Royal Cornwall Hospital operating safety improvements

Operating theatre - generic
Image caption Safety checklists include counting the instruments and swabs used in theatre

Operating safety procedures have improved at the Royal Cornwall Hospital, the health watchdog has said.

The hospital trust was told earlier this year urgent changes had to be make after its fifth "never event" in its operating theatres within 18 months.

These are serious, preventable incidents which should not happen.

Care Quality Commission (CQC) inspectors recorded "significant" improvements during an unannounced inspection at the hospital in July.

It found important checklists recommended by the World Health Organisation and the National Patient Safety Agency were now being used effectively by the hospital's surgical teams.

Equipment repair

Jo Gibbs, the trust's chief operating officer, welcomed the CQC findings.

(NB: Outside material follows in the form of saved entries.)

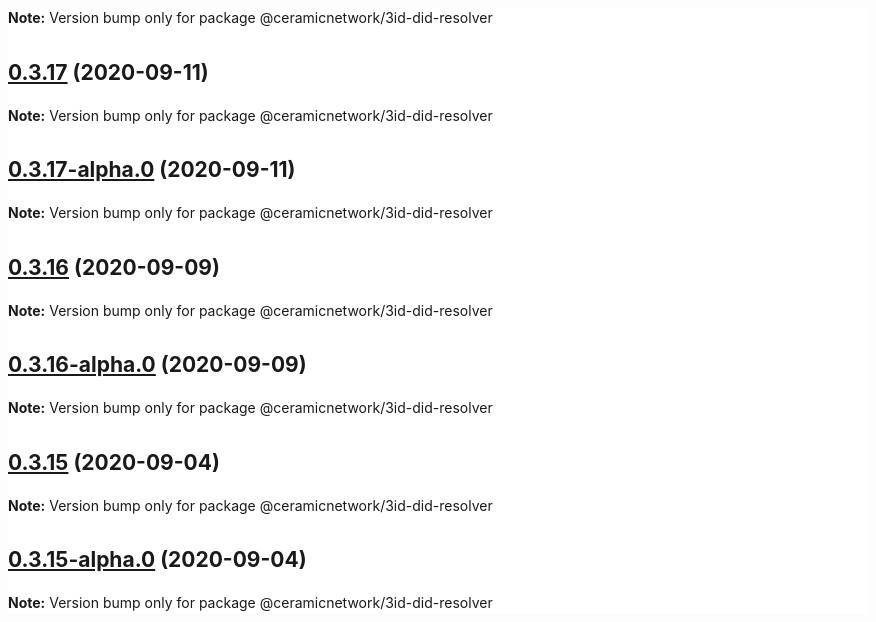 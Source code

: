 **Note:** Version bump only for package @ceramicnetwork/3id-did-resolver





## [0.3.17](https://github.com/ceramicnetwork/js-ceramic/compare/@ceramicnetwork/3id-did-resolver@0.3.16...@ceramicnetwork/3id-did-resolver@0.3.17) (2020-09-11)

**Note:** Version bump only for package @ceramicnetwork/3id-did-resolver





## [0.3.17-alpha.0](https://github.com/ceramicnetwork/js-ceramic/compare/@ceramicnetwork/3id-did-resolver@0.3.16...@ceramicnetwork/3id-did-resolver@0.3.17-alpha.0) (2020-09-11)

**Note:** Version bump only for package @ceramicnetwork/3id-did-resolver





## [0.3.16](https://github.com/ceramicnetwork/js-ceramic/compare/@ceramicnetwork/3id-did-resolver@0.3.16-alpha.0...@ceramicnetwork/3id-did-resolver@0.3.16) (2020-09-09)

**Note:** Version bump only for package @ceramicnetwork/3id-did-resolver





## [0.3.16-alpha.0](https://github.com/ceramicnetwork/js-ceramic/compare/@ceramicnetwork/3id-did-resolver@0.3.15...@ceramicnetwork/3id-did-resolver@0.3.16-alpha.0) (2020-09-09)

**Note:** Version bump only for package @ceramicnetwork/3id-did-resolver





## [0.3.15](https://github.com/ceramicnetwork/js-ceramic/compare/@ceramicnetwork/3id-did-resolver@0.3.14...@ceramicnetwork/3id-did-resolver@0.3.15) (2020-09-04)

**Note:** Version bump only for package @ceramicnetwork/3id-did-resolver





## [0.3.15-alpha.0](https://github.com/ceramicnetwork/js-ceramic/compare/@ceramicnetwork/3id-did-resolver@0.3.14...@ceramicnetwork/3id-did-resolver@0.3.15-alpha.0) (2020-09-04)

**Note:** Version bump only for package @ceramicnetwork/3id-did-resolver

"I am proud of the way our staff have responded to the CQC inspection and that their hard work has led to better and safer care for our patients," she said.

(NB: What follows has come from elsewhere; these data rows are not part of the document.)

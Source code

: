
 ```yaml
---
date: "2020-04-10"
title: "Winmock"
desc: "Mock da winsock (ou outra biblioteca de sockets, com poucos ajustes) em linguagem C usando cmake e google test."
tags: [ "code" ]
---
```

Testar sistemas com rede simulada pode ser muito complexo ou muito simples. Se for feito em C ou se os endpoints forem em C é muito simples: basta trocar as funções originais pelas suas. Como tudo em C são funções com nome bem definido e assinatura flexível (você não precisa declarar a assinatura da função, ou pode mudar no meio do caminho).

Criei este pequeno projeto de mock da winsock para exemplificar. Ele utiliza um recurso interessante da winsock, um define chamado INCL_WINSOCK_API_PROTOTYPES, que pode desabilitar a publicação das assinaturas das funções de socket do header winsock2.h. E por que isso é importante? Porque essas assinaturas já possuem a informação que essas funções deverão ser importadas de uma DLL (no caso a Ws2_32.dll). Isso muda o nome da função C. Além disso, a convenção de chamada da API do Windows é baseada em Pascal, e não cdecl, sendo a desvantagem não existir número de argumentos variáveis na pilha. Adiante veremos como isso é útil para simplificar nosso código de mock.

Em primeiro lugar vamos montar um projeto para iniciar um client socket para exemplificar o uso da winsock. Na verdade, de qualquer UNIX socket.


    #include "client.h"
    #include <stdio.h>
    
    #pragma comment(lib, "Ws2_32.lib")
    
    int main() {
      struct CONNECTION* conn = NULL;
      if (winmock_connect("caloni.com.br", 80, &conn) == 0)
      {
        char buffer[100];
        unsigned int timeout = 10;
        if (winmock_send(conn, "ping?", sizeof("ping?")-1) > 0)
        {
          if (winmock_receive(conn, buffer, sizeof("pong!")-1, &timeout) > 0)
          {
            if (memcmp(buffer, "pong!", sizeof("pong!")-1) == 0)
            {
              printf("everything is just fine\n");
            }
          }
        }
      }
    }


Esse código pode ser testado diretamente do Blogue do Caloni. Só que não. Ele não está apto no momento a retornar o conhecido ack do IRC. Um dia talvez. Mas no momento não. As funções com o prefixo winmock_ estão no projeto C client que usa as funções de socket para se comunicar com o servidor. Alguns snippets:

"Never events" include such things as surgery carried out on the wrong part of a patient's body, or an instrument being left inside a patient during a procedure.

Following the "never event" in May, a CQC inspection team visited eight operating theatres to watch procedures and speak to clinical staff.

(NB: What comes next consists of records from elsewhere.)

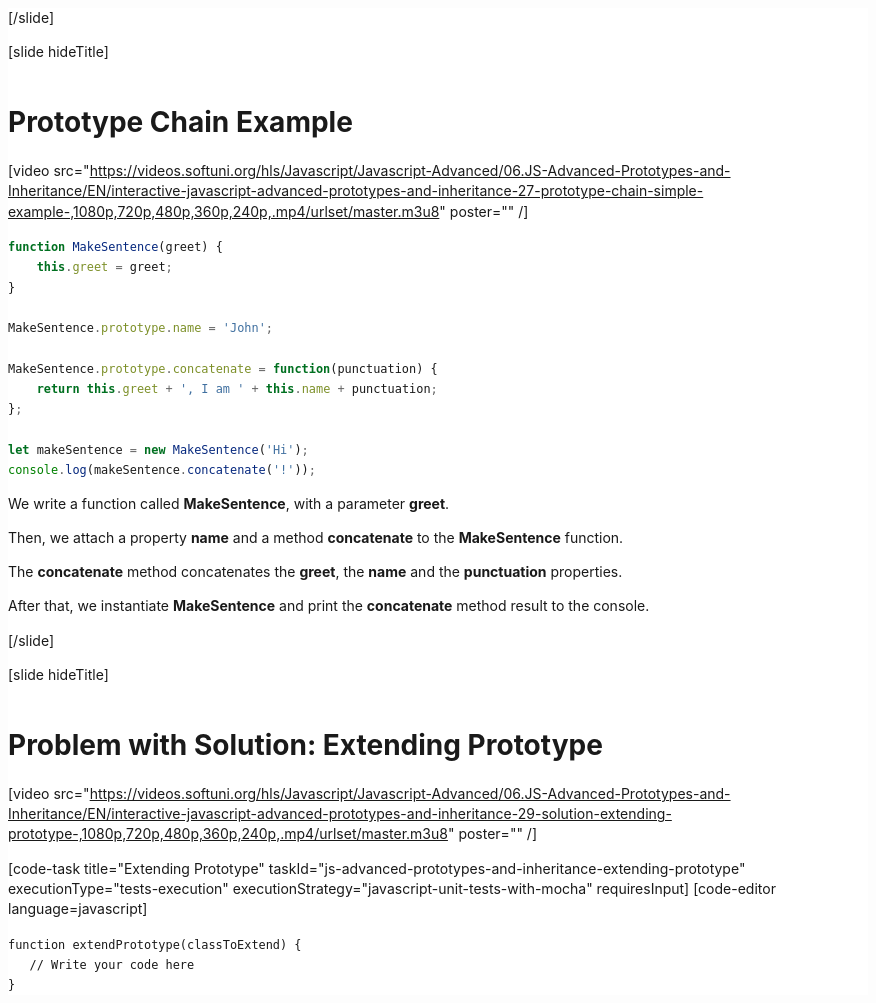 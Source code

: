 [/slide]

[slide hideTitle]

# Prototype Chain Example

[video src="https://videos.softuni.org/hls/Javascript/Javascript-Advanced/06.JS-Advanced-Prototypes-and-Inheritance/EN/interactive-javascript-advanced-prototypes-and-inheritance-27-prototype-chain-simple-example-,1080p,720p,480p,360p,240p,.mp4/urlset/master.m3u8" poster="" /]

```js live
function MakeSentence(greet) {
    this.greet = greet;
}

MakeSentence.prototype.name = 'John';

MakeSentence.prototype.concatenate = function(punctuation) {
    return this.greet + ', I am ' + this.name + punctuation;
};

let makeSentence = new MakeSentence('Hi');
console.log(makeSentence.concatenate('!'));
```

We write a function called **MakeSentence**, with a parameter **greet**.

Then, we attach a property **name** and a method **concatenate** to the **MakeSentence** function. 

The **concatenate** method concatenates the **greet**, the **name** and the **punctuation** properties.

After that, we instantiate **MakeSentence** and print the **concatenate** method result to the console.

[/slide]


[slide hideTitle]

# Problem with Solution: Extending Prototype

[video src="https://videos.softuni.org/hls/Javascript/Javascript-Advanced/06.JS-Advanced-Prototypes-and-Inheritance/EN/interactive-javascript-advanced-prototypes-and-inheritance-29-solution-extending-prototype-,1080p,720p,480p,360p,240p,.mp4/urlset/master.m3u8" poster="" /]

[code-task title="Extending Prototype" taskId="js-advanced-prototypes-and-inheritance-extending-prototype" executionType="tests-execution" executionStrategy="javascript-unit-tests-with-mocha" requiresInput] [code-editor language=javascript]

```
function extendPrototype(classToExtend) {
   // Write your code here
}
```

Inspectors said surgical safety checklists were not applied properly or consistently, some equipment was in need of repair or replacement, and there was not always enough skilled staff on duty.

Patients were at risk of receiving inappropriate treatment because information on their operation was inconsistently recorded, they said.

'More to do'

Its report said urgent changes had to be made, or the hospital could have operations halted or the trust could be prosecuted.

When inspectors returned unannounced on 14 July, they observed 12 operations and found surgical safety checks were being carried out in a satisfactory and consistent way.

Unsuitable or damaged equipment had been replaced, staff had undergone training, and monitoring systems had been improved.

Amanda Sherlock, CQC director of operations, said there had been a significant improvement to patient safety.

"I am satisfied that the improvements in education, consistency of approach and communication has created an environment where patient safety is much improved and where best practice can develop."

The trust said that although it had made "good progress" in a number of important areas, it was not complacent.

"We know there is more work to do, but we have shown in the last few months that we are capable of making major improvements to patient care in a short period of time," Ms Gibbs added.